D’Alema, ultimo sfregio Non si fa vedere nel giorno dell’addio

RomaSe questo fosse un delitto, con un assassino e una vittima, sarebbe il sospettato numero uno: M. D’A. Non c’era al momento delle dimissioni, non c’era neanche per telefono perché non si è fatto vivo. Non ha alibi, non si è scusato e non ha detto grazie. Cosa faceva Massimo D’Alema mentre il segretario del Pd Walter Veltroni comunicava martedì pomeriggio l’addio al cooordinamento? Perché non ha chiamato? E perché, soprattutto, non era presente neanche ieri, al tempio di Adriano, sulla scena dell’ultimo saluto di Veltroni come segretario del Partito democratico?
Ma forse proprio per questa sua spontanea freddezza, per l’assenza assoluta di finzione e per il suo autentico distacco nel momento della difficoltà, l’ex ministro degli Esteri sul palco della tragedia veltroniana non è stato nient’altro che se stesso. E il commissario resterebbe affascinato dalla sua perfida trasparenza, cancellandolo, chissà, dalla lista dei sospetti. Troppo sfacciato per essere il killer. Ma se fosse il «mandante»?
Se il commissario andasse a rileggere le dichiarazioni degli ultimi giorni, resterebbe turbato dalla siderale distanza tra Veltroni e D’Alema, non esibita, ma evidentissima. D’Alema che appoggia in pieno la candidatura di Pierluigi Bersani alla segreteria del Pd, D’Alema che alla manifestazione della Cgil a Roma non giustifica in alcun modo l’assenza di Veltroni, ma si limita a dire: «Non entro in polemica con il segretario».
Ma soprattutto D’Alema che non parla, D’Alema che non c’è. Nessuna telefonata nelle ore della scelta di Veltroni e infine il mistero fitto di ieri, con l’assenza vistosa al tempio di Adriano. Di lui si sono perse le tracce. C’era un altro non presente illustre nel parterre: Francesco Rutelli. Ma ha l’alibi: era impegnato a Bruxelles (testimoni possono dimostrarlo).
Se Veltroni ne avesse la possibilità, consiglierebbe al commissario di interrogare una persona nella prima fila del suo palcoscenico: Bersani.

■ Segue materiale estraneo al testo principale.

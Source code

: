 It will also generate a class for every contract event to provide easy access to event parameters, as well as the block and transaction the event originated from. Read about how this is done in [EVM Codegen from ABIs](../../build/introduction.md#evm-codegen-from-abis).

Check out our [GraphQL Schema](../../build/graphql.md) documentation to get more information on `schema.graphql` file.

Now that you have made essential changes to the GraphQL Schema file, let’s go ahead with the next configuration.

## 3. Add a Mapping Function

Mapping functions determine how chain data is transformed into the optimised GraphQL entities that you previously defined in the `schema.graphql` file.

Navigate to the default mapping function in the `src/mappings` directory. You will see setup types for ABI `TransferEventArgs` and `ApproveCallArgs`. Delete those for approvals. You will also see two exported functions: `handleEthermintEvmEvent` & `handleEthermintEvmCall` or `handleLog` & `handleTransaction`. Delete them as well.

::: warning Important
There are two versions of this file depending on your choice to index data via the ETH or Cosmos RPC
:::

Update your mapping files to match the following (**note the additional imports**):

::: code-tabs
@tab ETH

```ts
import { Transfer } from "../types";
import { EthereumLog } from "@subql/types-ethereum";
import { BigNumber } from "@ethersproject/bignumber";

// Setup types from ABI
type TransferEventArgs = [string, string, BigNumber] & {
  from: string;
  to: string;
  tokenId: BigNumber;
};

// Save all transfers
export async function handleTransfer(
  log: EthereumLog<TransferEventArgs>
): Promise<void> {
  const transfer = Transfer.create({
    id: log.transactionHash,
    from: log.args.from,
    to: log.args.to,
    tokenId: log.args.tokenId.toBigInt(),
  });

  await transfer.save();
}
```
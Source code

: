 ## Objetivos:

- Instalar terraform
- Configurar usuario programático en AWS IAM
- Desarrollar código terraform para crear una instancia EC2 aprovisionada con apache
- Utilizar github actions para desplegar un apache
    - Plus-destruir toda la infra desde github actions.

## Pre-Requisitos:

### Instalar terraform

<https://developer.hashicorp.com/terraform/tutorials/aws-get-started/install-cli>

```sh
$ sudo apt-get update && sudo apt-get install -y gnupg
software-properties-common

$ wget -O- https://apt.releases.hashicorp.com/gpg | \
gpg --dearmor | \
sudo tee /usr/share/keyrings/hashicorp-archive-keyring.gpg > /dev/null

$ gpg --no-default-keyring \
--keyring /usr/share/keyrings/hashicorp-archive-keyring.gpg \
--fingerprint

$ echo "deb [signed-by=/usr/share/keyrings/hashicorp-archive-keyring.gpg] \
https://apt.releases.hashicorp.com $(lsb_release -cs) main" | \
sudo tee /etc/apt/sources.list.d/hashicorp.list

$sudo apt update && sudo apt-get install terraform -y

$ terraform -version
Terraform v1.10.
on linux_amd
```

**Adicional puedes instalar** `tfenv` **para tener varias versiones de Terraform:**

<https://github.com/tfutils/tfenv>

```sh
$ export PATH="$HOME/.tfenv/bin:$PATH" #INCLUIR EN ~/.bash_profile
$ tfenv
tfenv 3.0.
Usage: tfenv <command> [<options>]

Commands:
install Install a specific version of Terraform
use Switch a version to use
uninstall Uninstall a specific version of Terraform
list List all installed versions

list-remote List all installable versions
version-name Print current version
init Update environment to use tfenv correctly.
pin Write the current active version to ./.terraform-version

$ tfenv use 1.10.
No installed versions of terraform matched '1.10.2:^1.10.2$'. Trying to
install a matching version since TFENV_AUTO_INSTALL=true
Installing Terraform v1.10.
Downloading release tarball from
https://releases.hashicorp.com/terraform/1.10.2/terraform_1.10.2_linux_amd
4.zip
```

Martedì gli aveva attribuito parte delle colpe. Ma Bersani ieri è tornato sul luogo del «delitto»: era lì nel tempio, davanti a tutti, ad annuire vistosamente. Accanto a Dario Franceschini. Il «Giuda» e il «delfino», sussurravano i maligni. Ma chissà poi qual è la verità di questo giallo. Se le lacrime erano tutte vere. Se il killer era uno o erano in tanti.
Certamente ha pianto di cuore Antonello Soro, il capogruppo alla Camera: ha avuto bisogno del fazzoletto mentre Veltroni parlava. Aveva i lucciconi pure Roberto Giachetti. Ha pianto il segretario del Lazio, Roberto Morassut. Non ha versato lacrime ma era più malinconico del consueto Piero Fassino. E ha fatto cenno forte di sì con la testa quando Veltroni ha parlato dei «tempi lunghi» necessari ai leader. Quanto tempo mi ci vorrà ancora? avrà forse pensato l’incompreso Fassino. Ma lui c’era a salutare il segretario che se ne va. E sembrava portare sulla schiena un po’ curva tutto il peso del fallimento.